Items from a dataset
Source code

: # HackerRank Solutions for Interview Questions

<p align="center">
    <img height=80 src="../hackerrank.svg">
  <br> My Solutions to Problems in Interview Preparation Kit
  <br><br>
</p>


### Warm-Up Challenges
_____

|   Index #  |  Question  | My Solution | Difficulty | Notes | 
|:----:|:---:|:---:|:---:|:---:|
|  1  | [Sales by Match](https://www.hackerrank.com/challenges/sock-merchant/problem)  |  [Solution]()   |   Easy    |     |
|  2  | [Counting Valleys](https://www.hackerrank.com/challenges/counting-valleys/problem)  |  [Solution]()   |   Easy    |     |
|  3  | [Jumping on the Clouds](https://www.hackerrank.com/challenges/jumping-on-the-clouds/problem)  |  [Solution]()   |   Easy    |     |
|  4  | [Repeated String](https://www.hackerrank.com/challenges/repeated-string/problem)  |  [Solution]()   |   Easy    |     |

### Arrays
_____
* * *
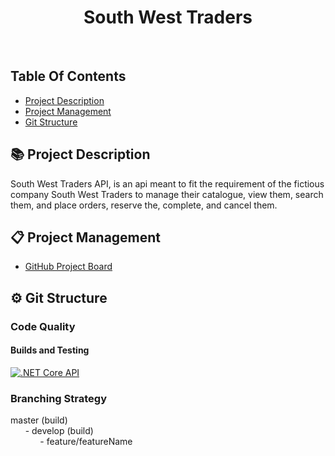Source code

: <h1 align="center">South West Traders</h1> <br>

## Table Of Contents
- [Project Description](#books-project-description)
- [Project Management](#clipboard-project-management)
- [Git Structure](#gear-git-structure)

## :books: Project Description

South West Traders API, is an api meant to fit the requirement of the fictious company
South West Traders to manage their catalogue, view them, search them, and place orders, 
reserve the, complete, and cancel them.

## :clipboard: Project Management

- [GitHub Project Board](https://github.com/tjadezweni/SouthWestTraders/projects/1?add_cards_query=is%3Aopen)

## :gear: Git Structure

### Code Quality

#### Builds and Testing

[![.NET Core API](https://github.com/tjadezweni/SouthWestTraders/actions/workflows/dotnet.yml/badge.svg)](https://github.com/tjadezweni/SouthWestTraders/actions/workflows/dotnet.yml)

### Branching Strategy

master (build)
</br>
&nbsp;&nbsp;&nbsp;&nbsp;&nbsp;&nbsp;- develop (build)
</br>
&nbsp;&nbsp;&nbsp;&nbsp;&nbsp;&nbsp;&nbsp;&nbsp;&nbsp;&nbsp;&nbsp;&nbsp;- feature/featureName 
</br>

■ **WORK ORDER**: Find the word "Structure" in the entries and show each line where it is found.

■ **TASK ANSWER**:
- [Git Structure](#gear-git-structure)
## :gear: Git Structure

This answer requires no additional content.